## [What you will do]
Go through the records below from the first line and print each one exactly, stopping after the line that contains "This a Python". Do not print pictures or anything past that line.

----- Records shown -----

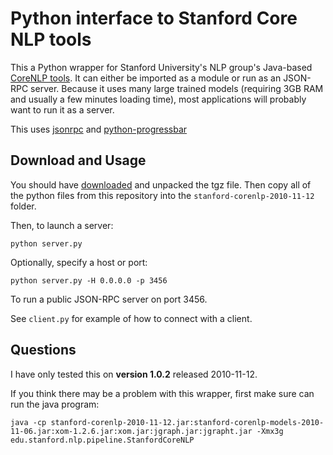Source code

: # Python interface to Stanford Core NLP tools

This a Python wrapper for Stanford University's NLP group's Java-based [CoreNLP tools](http://nlp.stanford.edu/software/corenlp.shtml).  It can either be imported as a module or run as an JSON-RPC server. Because it uses many large trained models (requiring 3GB RAM and usually a few minutes loading time), most applications will probably want to run it as a server.

This uses [jsonrpc](http://www.simple-is-better.org/rpc/) and [python-progressbar](http://code.google.com/p/python-progressbar/)


## Download and Usage 

You should have [downloaded](http://nlp.stanford.edu/software/corenlp.shtml#Download) and unpacked the tgz file.  Then copy all of the python files from this repository into the `stanford-corenlp-2010-11-12` folder.

Then, to launch a server:

    python server.py

Optionally, specify a host or port:

    python server.py -H 0.0.0.0 -p 3456

To run a public JSON-RPC server on port 3456.

See `client.py` for example of how to connect with a client.

## Questions 

I have only tested this on **version 1.0.2** released 2010-11-12.

If you think there may be a problem with this wrapper, first make sure can run the java program:

    java -cp stanford-corenlp-2010-11-12.jar:stanford-corenlp-models-2010-11-06.jar:xom-1.2.6.jar:xom.jar:jgraph.jar:jgrapht.jar -Xmx3g edu.stanford.nlp.pipeline.StanfordCoreNLP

-----

## [Written solution]
Source code

: # Python interface to Stanford Core NLP tools

This a Python wrapper for Stanford University's NLP group's Java-based [CoreNLP tools](http://nlp.stanford.edu/software/corenlp.shtml).  It can either be imported as a module or run as an JSON-RPC server. Because it uses many large trained models (requiring 3GB RAM and usually a few minutes loading time), most applications will probably want to run it as a server.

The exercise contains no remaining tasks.